Enterprise needs 'predictive analytics' to survive

SAS senior vice-president outlines business challenges in ever-changing marketplace

Organsations that want to survive in an ever-changing marketplace must supplement their business intelligence activities with business analytics, according to SAS senior vice-president and chief marketing officer, Jim Davis.

Speaking at the SAS Forum in Sydney, Davis told delegates the past couple of years have provided a global challenge for enterprise that was unlikely to dissipate.

“We have seen incredible change in the last couple of years and we have been retooling for the future,” he said of SAS which, despite the GFC, grew during 2009 with revenue of $2.3 billion. In the first half of 2010, SAS Australia and New Zealand achieved 20 per cent total software revenue growth.

Businesses are facing several issues, such as making businesses more effective. But they must also understand and focus on their competencies, and drop things that are mediocre.

“And probably the most important thing we need to be dealing with from a management perspective is taking the business and turning it into a new business for a very new the future,” Davis said.

“The message is what was core to your business in the past may not be going forward. So don't rely on the past.”

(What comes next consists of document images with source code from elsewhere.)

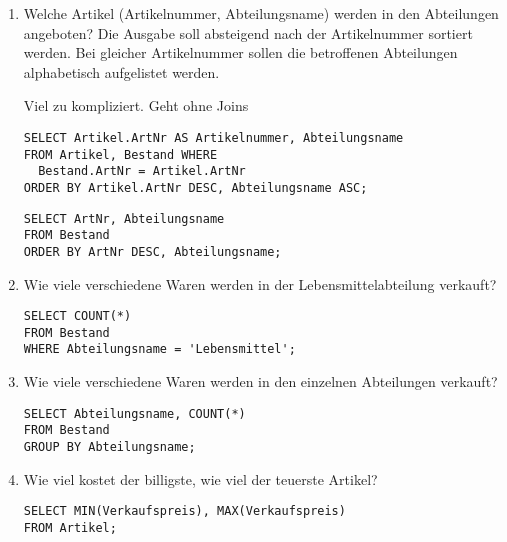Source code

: \documentclass{lehramt-informatik-aufgabe}
\begin{document}
\begin{enumerate}


\item Welche Artikel (Artikelnummer, Abteilungsname) werden in den
Abteilungen angeboten? Die Ausgabe soll absteigend nach der
Artikelnummer sortiert werden. Bei gleicher Artikelnummer sollen die
betroffenen Abteilungen alphabetisch aufgelistet werden.

\begin{antwort}[richtig]
Viel zu kompliziert. Geht ohne Joins
\begin{verbatim}
SELECT Artikel.ArtNr AS Artikelnummer, Abteilungsname
FROM Artikel, Bestand WHERE
  Bestand.ArtNr = Artikel.ArtNr
ORDER BY Artikel.ArtNr DESC, Abteilungsname ASC;
\end{verbatim}
\end{antwort}

\begin{antwort}[muster]
\begin{verbatim}
SELECT ArtNr, Abteilungsname
FROM Bestand
ORDER BY ArtNr DESC, Abteilungsname;
\end{verbatim}
\end{antwort}

\item Wie viele verschiedene Waren werden in der Lebensmittelabteilung
verkauft?

\begin{antwort}[muster]
\begin{verbatim}
SELECT COUNT(*)
FROM Bestand
WHERE Abteilungsname = 'Lebensmittel';
\end{verbatim}
\end{antwort}


\item Wie viele verschiedene Waren werden in den einzelnen Abteilungen
verkauft?

\begin{antwort}[muster]
\begin{verbatim}
SELECT Abteilungsname, COUNT(*)
FROM Bestand
GROUP BY Abteilungsname;
\end{verbatim}
\end{antwort}


\item Wie viel kostet der billigste, wie viel der teuerste Artikel?

\begin{antwort}[muster]
\begin{verbatim}
SELECT MIN(Verkaufspreis), MAX(Verkaufspreis)
FROM Artikel;
\end{verbatim}
\end{antwort}


\end{enumerate}
\end{document}
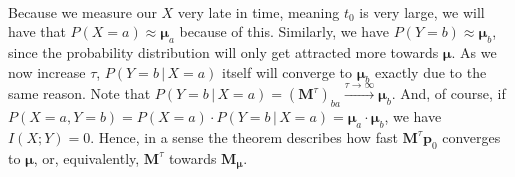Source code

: \documentclass[../../main.tex]{subfiles}
\begin{document}
    ~\\
    Because we measure our $X$ very late in time, meaning $t_0$ is very large, we will have that $P(X = a) \approx \boldsymbol{\mu}_a$ because of this. Similarly, we have $P(Y = b) \approx \boldsymbol{\mu}_b$, since the probability distribution will only get attracted more towards $\boldsymbol{\mu}$. As we now increase $\tau$, $P(Y = b \,|\, X = a)$ itself will converge to $\boldsymbol{\mu}_b$ exactly due to the same reason. Note that $P(Y = b \,|\, X = a) = (\boldsymbol{M}^{\tau})_{ba} \xrightarrow{\tau \to \infty}  \boldsymbol{\mu}_b$. And, of course, if $P(X = a, Y = b) = P(X = a) \cdot P(Y = b \,|\, X = a) = \boldsymbol{\mu}_a \cdot \boldsymbol{\mu}_b$, we have $I(X; Y) = 0$. Hence, in a sense the theorem describes how fast $\boldsymbol{M}^{\tau}\bm{p}_0$ converges to $\boldsymbol{\mu}$, or, equivalently, $\boldsymbol{M}^{\tau}$ towards $\boldsymbol{M}_{\boldsymbol{\mu}}$.
\end{document}
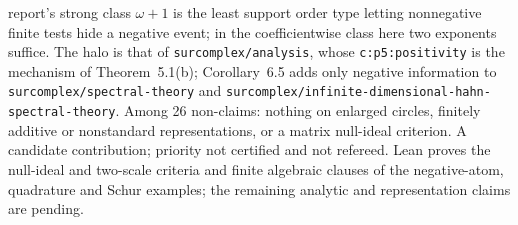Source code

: \documentclass[11pt]{article}
\begin{document}
{report's strong class $\omega+1$ is the least support order type letting
nonnegative finite tests hide a negative event; in the coefficientwise class
here two exponents suffice.  The halo is that
of \nolinkurl{surcomplex/analysis}, whose \nolinkurl{c:p5:positivity} is the
mechanism of Theorem~5.1(b); Corollary~6.5 adds only negative information to
\nolinkurl{surcomplex/spectral-theory} and
\nolinkurl{surcomplex/infinite-dimensional-hahn-spectral-theory}.  Among 26
non-claims: nothing on enlarged circles, finitely additive or nonstandard
representations, or a matrix null-ideal criterion.  A candidate contribution;
priority not certified and not refereed. Lean proves the null-ideal and
two-scale criteria and finite algebraic clauses of the negative-atom,
quadrature and Schur examples; the remaining analytic and representation
claims are pending.}
\end{document}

Enterprise must think about balancing optimisation and innovation, and be willing to accept the inherent risks of innovating.

“If we talk about innovation, we are talking about new ways of thinking. We're not talking about best practices, we talking about next practices.”

Driving this is the explosion of data. Not only is it doubling every 18 months, new data sources have made their way into the mainstream. And while 95 per cent of the data is unstructured, most enterprise level decision making is based on structured data from organisational databases.

“There is a lot of rich information out there that we can use and incorporate in our decision making. Look at social media – what would happen if we married that with our structured data and used that to support decision making.”

Yet Davis considers the term ‘analytics’ to be “the most used and abused term in the marketplace today”. Nonetheless, he said it plays a very important role, particular when it is predictive in nature.

Analytics, he told delegates, combines traditional business intelligence such as standard and ad hoc reports, online analytic processing and alerts with business analytics — statistical analysis, forecasts, predictive modelling and optimisation. One is descriptive while the other is more predictive.

“I think the term BI is overused as well,” he said. “We really need to move beyond BI and talk about business analytics. BI is too much of a catchall.”